## [Work request]
Using the entries below, copy out all lines where "text" is found.

## [Material for the task]
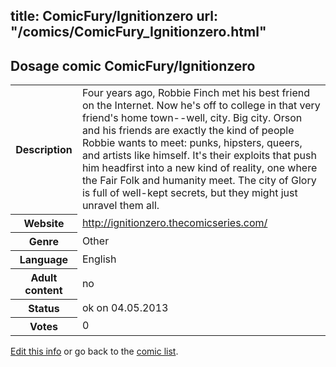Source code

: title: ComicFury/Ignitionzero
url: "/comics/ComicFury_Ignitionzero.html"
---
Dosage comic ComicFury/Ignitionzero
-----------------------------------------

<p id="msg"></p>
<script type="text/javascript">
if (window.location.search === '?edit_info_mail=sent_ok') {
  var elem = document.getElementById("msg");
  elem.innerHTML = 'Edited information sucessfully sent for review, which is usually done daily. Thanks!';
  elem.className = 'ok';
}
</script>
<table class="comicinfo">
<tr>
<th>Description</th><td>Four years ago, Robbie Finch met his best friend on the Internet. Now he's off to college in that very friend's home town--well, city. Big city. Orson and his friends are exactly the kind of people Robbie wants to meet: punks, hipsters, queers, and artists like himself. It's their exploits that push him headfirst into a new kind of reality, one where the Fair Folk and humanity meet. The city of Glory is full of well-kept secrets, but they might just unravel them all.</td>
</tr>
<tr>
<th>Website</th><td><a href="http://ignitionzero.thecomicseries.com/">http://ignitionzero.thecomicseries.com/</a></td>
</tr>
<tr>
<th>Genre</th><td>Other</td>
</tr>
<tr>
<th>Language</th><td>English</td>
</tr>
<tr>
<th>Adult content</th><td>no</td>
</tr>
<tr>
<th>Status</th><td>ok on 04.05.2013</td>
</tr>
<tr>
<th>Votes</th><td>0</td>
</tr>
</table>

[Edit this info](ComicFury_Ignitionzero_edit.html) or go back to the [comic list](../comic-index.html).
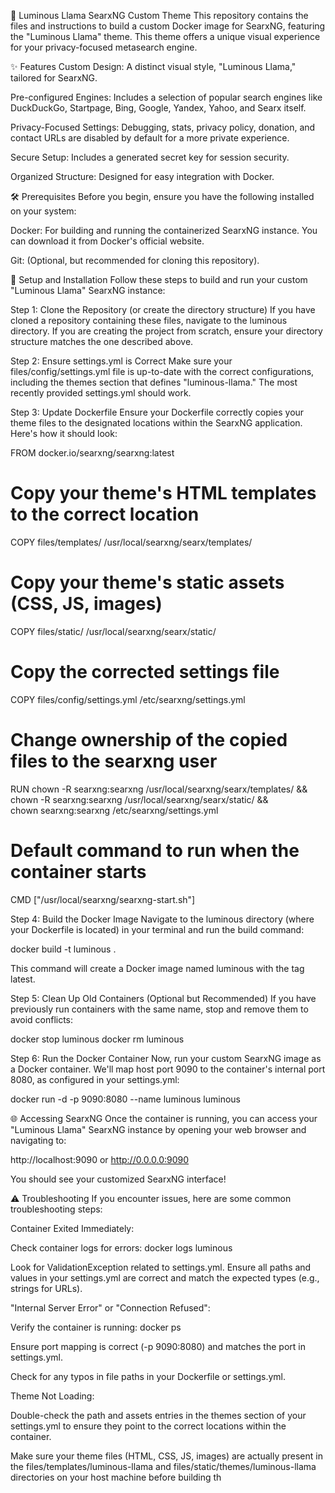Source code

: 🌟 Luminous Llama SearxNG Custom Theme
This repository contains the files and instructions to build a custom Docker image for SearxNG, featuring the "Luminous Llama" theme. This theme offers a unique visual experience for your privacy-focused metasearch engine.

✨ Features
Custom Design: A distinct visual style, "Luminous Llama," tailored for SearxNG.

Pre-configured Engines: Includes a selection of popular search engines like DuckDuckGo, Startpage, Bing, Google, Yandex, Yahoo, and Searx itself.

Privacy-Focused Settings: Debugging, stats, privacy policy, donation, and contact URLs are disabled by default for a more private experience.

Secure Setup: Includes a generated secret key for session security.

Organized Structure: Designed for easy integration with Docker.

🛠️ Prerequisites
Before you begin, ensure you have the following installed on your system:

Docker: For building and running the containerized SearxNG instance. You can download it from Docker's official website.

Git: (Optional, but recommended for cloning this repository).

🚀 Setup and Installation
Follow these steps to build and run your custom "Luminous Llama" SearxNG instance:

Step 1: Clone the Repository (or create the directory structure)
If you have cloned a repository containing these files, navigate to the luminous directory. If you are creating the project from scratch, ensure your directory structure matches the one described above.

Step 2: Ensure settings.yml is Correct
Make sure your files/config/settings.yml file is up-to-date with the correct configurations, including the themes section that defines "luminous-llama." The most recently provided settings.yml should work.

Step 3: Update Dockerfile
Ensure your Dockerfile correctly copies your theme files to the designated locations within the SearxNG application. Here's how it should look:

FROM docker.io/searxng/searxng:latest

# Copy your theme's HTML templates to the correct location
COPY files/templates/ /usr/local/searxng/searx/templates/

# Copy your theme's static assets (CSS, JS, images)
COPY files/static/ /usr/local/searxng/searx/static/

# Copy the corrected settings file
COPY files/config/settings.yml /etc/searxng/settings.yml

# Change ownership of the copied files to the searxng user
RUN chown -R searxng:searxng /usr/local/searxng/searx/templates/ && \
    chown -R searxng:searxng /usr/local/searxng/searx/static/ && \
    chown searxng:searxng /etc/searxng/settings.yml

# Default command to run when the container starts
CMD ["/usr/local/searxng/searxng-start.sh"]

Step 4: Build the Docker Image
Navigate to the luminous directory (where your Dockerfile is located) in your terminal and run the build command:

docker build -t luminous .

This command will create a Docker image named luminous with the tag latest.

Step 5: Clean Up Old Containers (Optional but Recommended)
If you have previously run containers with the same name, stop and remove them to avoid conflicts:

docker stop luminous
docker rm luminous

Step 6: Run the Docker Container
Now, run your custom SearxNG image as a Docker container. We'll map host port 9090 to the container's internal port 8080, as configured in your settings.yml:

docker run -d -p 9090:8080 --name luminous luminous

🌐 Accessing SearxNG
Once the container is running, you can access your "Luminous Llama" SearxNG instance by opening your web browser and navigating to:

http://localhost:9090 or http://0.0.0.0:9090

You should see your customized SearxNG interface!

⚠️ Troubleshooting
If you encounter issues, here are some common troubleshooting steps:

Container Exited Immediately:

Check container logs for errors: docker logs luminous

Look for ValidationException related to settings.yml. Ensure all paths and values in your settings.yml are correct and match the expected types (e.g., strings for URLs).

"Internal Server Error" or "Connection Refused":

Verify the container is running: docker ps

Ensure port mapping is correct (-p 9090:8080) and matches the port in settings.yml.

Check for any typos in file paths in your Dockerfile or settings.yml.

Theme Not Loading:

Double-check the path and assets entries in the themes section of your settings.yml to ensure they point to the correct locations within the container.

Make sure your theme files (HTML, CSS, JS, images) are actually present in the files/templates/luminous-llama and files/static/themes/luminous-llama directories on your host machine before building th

==

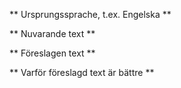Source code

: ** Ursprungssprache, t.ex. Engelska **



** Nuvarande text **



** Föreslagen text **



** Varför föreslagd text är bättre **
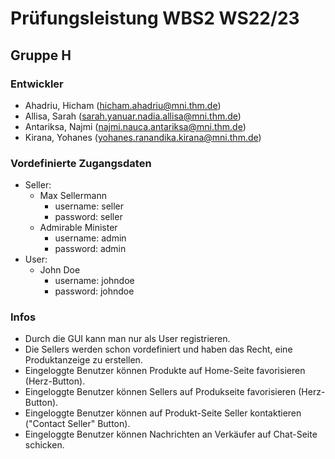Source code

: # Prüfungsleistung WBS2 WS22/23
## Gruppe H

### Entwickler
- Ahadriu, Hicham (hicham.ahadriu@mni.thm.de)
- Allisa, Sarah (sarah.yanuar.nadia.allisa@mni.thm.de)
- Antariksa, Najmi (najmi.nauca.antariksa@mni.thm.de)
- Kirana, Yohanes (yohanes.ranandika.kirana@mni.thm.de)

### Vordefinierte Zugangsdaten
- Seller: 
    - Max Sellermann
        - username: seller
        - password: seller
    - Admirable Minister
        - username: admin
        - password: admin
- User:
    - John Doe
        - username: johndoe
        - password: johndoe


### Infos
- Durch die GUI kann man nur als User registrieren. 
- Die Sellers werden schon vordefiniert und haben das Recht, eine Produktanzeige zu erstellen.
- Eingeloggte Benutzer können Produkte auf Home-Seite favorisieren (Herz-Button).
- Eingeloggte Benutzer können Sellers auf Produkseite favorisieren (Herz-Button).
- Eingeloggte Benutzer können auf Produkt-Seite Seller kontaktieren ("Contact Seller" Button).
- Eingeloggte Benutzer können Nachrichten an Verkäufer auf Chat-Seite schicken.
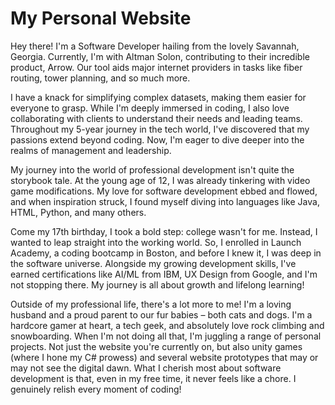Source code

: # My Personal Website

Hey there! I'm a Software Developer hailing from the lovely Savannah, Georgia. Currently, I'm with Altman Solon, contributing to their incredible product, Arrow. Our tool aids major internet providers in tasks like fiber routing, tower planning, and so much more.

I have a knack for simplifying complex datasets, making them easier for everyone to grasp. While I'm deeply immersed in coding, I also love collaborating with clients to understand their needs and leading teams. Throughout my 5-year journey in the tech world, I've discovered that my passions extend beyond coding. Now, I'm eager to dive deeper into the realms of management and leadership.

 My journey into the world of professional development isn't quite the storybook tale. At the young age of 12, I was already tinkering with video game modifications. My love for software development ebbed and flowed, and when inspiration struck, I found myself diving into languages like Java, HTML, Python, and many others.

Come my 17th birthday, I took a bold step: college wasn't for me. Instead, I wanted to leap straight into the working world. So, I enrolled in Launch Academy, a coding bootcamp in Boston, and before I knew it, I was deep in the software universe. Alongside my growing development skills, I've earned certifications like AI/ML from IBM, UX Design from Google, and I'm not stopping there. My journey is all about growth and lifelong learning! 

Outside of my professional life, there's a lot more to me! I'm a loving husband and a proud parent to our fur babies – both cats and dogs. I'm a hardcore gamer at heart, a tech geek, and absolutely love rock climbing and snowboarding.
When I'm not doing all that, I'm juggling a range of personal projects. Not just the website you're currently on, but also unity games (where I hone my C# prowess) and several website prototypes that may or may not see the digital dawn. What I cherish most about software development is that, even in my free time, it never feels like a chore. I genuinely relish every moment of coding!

## [Exercise response]
<script type="text/javascript">
** Nuvarande text **
** Föreslagen text **
** Varför föreslagd text är bättre **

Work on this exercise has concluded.